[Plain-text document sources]
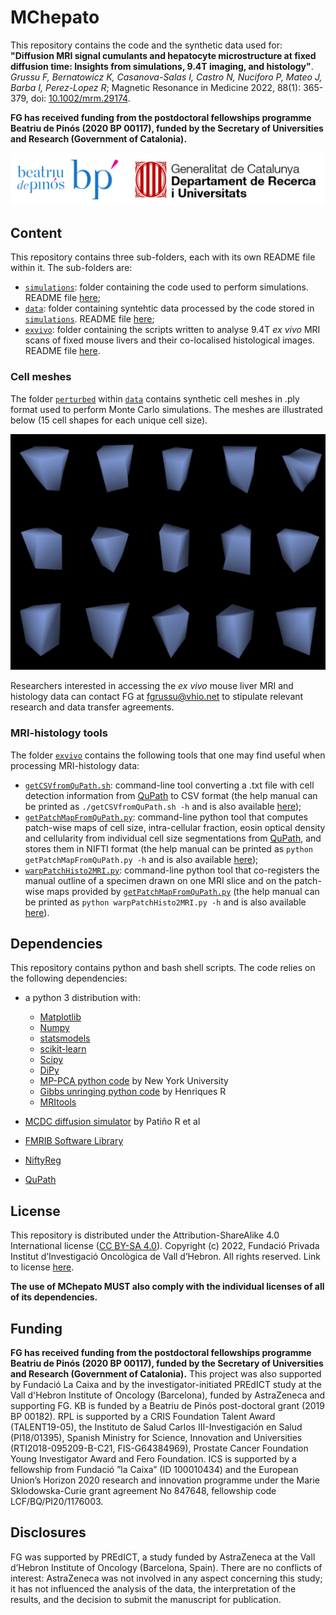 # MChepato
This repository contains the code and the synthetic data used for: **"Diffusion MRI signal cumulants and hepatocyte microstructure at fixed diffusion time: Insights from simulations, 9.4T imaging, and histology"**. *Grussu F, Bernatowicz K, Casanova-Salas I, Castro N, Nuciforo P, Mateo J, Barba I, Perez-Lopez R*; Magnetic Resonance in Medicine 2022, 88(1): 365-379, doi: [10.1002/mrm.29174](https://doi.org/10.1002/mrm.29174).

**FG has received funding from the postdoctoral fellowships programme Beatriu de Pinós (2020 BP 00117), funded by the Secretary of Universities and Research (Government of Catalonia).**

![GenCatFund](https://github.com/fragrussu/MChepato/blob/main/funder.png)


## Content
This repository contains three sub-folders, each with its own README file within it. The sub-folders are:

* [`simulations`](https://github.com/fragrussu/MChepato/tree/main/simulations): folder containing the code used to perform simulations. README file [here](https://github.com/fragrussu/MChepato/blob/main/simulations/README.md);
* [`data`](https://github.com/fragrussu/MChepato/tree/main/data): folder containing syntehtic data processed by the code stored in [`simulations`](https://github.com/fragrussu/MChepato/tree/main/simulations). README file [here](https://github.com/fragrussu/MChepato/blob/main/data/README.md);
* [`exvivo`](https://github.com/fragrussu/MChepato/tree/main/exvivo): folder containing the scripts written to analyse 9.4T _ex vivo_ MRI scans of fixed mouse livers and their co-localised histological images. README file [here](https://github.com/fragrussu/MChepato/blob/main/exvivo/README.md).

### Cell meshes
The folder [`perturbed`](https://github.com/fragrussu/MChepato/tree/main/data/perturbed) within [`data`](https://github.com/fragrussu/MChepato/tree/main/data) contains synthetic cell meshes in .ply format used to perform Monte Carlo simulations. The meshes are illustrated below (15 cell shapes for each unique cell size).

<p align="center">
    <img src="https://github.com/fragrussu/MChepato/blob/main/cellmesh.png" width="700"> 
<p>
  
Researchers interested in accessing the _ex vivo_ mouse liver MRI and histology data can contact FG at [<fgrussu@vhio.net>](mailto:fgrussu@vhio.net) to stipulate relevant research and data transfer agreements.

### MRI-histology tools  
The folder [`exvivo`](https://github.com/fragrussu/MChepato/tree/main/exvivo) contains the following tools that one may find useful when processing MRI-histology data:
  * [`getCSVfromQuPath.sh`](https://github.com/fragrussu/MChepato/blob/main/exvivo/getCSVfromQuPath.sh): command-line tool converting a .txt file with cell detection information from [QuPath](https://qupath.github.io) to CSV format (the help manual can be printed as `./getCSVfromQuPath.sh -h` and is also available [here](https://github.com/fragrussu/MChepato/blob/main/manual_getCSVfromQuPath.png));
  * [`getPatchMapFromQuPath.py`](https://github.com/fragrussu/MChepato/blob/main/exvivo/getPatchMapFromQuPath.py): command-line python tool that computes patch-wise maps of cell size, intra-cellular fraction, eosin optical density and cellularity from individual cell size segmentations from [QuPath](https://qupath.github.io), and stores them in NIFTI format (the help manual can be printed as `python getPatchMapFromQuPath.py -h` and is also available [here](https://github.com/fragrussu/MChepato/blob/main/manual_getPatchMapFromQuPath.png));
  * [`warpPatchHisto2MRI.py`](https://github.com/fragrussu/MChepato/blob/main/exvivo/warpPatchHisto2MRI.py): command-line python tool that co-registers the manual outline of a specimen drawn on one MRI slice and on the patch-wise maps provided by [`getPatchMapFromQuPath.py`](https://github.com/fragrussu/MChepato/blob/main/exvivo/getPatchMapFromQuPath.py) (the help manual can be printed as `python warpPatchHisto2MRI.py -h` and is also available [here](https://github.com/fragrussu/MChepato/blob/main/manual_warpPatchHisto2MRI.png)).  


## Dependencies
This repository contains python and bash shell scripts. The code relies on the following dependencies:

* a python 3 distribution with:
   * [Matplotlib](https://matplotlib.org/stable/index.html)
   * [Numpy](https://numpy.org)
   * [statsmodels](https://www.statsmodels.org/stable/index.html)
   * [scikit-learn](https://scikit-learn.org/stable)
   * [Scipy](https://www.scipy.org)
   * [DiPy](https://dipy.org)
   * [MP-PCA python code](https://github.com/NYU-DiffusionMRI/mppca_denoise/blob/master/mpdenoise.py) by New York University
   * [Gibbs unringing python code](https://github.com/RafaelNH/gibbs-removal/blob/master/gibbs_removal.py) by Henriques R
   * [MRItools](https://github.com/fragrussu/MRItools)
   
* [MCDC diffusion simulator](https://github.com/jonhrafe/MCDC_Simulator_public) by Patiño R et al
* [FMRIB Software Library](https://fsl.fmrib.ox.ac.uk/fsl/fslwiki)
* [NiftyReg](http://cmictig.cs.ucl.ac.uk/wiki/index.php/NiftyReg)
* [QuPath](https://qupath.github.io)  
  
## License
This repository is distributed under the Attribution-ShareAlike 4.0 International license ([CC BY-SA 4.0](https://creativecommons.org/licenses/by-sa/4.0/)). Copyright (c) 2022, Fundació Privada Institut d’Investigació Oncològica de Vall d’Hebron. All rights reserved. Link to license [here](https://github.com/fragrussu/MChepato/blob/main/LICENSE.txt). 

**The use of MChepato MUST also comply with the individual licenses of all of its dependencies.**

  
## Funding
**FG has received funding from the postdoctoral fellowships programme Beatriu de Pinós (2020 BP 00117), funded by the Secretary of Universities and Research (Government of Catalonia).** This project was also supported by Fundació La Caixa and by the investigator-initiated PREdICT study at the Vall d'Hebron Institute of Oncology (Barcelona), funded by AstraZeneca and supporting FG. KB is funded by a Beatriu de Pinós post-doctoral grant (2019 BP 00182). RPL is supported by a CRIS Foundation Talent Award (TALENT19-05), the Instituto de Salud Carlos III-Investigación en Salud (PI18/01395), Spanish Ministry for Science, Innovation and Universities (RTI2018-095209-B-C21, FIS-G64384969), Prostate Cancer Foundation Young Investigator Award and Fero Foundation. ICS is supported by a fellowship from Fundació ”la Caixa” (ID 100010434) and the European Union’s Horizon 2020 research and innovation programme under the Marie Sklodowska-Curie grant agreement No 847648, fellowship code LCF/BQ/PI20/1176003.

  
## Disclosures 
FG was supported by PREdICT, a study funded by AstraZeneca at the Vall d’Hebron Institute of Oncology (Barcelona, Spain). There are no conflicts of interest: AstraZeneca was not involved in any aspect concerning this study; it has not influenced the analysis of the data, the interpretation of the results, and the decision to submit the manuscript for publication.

[Task]
Transcribe each line of the data above, unaltered, from the one where "This repository contains three" appears to the one where "### Cell meshes" appears, inclusive of both.

[Expected output]
This repository contains three sub-folders, each with its own README file within it. The sub-folders are:

* [`simulations`](https://github.com/fragrussu/MChepato/tree/main/simulations): folder containing the code used to perform simulations. README file [here](https://github.com/fragrussu/MChepato/blob/main/simulations/README.md);
* [`data`](https://github.com/fragrussu/MChepato/tree/main/data): folder containing syntehtic data processed by the code stored in [`simulations`](https://github.com/fragrussu/MChepato/tree/main/simulations). README file [here](https://github.com/fragrussu/MChepato/blob/main/data/README.md);
* [`exvivo`](https://github.com/fragrussu/MChepato/tree/main/exvivo): folder containing the scripts written to analyse 9.4T _ex vivo_ MRI scans of fixed mouse livers and their co-localised histological images. README file [here](https://github.com/fragrussu/MChepato/blob/main/exvivo/README.md).

### Cell meshes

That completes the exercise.